> **GIVEN DATA**

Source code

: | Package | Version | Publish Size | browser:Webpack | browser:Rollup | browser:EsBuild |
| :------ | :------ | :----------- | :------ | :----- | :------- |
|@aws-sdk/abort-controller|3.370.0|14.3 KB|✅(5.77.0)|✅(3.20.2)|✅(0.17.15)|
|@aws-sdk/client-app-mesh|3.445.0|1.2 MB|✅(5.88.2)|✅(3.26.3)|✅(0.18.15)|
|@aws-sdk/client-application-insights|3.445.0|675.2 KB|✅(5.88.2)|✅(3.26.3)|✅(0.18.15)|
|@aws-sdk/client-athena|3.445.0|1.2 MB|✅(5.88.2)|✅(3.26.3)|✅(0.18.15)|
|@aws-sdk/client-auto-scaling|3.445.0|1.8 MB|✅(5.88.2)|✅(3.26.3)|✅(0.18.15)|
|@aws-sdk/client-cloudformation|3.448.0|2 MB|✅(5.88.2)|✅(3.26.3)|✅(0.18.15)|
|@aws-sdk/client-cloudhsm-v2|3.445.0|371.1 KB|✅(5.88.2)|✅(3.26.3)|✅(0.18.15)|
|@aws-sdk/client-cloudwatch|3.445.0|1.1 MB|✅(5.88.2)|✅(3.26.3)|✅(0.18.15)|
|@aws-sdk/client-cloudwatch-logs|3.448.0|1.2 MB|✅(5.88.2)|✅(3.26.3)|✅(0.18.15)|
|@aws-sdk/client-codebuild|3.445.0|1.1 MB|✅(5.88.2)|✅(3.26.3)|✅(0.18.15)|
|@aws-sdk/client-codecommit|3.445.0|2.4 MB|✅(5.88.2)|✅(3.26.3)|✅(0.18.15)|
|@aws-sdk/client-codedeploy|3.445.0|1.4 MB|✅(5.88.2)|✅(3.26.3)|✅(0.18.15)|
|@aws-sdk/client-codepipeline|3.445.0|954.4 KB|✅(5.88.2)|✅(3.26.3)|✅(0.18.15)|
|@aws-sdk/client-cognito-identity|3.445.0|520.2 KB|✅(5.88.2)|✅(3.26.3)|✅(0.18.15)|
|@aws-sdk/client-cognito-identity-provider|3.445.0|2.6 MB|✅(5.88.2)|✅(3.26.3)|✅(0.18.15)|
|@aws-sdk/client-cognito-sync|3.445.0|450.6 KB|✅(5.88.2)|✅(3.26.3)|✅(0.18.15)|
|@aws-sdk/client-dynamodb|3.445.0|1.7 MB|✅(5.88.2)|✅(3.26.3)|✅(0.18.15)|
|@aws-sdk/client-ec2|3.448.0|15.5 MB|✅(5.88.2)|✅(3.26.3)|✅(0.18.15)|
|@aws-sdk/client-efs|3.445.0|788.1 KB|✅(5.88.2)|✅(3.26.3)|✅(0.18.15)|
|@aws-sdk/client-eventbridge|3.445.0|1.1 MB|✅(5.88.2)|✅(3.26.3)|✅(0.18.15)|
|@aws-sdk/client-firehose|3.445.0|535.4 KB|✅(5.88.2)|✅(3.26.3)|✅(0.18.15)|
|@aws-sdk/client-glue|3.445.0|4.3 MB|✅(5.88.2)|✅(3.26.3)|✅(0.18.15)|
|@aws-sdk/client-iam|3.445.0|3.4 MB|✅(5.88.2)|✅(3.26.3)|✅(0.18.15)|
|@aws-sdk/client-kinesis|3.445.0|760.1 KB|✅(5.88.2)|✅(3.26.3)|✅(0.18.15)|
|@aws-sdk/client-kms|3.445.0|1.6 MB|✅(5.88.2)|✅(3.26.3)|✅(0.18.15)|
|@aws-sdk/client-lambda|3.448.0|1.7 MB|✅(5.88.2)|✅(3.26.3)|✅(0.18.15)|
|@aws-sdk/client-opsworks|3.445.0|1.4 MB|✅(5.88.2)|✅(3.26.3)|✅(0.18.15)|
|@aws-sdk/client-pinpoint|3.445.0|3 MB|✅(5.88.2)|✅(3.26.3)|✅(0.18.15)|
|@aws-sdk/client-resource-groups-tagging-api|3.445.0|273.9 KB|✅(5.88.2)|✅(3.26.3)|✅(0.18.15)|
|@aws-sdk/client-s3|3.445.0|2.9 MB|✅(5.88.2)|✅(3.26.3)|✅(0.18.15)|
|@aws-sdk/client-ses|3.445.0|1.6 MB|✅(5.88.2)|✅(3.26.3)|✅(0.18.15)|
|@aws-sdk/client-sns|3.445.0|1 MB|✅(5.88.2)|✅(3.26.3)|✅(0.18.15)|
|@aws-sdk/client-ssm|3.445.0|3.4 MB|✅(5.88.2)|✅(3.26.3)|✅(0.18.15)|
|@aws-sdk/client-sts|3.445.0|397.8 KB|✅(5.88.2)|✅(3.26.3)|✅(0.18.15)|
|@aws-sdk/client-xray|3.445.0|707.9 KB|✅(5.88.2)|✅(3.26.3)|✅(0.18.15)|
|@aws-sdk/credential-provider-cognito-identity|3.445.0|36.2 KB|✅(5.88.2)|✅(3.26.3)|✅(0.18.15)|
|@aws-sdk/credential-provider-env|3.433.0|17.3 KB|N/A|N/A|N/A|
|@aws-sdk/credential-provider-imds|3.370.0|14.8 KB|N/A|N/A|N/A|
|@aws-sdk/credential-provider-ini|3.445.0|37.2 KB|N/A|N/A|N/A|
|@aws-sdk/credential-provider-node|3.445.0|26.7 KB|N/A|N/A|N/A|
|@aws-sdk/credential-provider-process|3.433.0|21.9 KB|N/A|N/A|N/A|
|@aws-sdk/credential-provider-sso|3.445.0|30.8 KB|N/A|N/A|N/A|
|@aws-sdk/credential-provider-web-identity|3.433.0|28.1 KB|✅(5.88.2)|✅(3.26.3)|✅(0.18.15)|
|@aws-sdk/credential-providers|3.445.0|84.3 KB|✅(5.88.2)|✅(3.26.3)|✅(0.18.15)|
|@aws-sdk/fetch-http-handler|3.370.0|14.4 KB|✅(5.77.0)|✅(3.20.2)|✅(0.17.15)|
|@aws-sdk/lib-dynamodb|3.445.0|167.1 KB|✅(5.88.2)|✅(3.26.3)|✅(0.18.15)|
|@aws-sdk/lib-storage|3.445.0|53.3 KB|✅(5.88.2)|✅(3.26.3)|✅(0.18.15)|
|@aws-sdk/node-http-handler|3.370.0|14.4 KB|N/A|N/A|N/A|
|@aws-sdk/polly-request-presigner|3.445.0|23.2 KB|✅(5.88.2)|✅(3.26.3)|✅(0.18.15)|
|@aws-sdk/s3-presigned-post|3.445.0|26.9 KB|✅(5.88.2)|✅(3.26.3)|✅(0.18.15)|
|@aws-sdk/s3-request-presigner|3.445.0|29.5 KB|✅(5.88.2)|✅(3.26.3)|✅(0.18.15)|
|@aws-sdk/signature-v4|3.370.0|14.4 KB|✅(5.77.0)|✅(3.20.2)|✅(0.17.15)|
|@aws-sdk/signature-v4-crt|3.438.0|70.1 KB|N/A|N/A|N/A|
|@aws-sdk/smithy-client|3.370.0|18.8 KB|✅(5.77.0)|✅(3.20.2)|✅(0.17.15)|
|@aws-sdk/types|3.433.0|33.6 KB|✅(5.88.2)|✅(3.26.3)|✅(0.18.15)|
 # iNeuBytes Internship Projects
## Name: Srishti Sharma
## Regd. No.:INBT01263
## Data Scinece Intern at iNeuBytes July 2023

> **THE TASK**
"cognito" is the word to look for; copy every line of the data that has it.

> **WRITTEN ANSWER**
|@aws-sdk/client-cognito-identity|3.445.0|520.2 KB|✅(5.88.2)|✅(3.26.3)|✅(0.18.15)|
|@aws-sdk/client-cognito-identity-provider|3.445.0|2.6 MB|✅(5.88.2)|✅(3.26.3)|✅(0.18.15)|
|@aws-sdk/client-cognito-sync|3.445.0|450.6 KB|✅(5.88.2)|✅(3.26.3)|✅(0.18.15)|
|@aws-sdk/credential-provider-cognito-identity|3.445.0|36.2 KB|✅(5.88.2)|✅(3.26.3)|✅(0.18.15)|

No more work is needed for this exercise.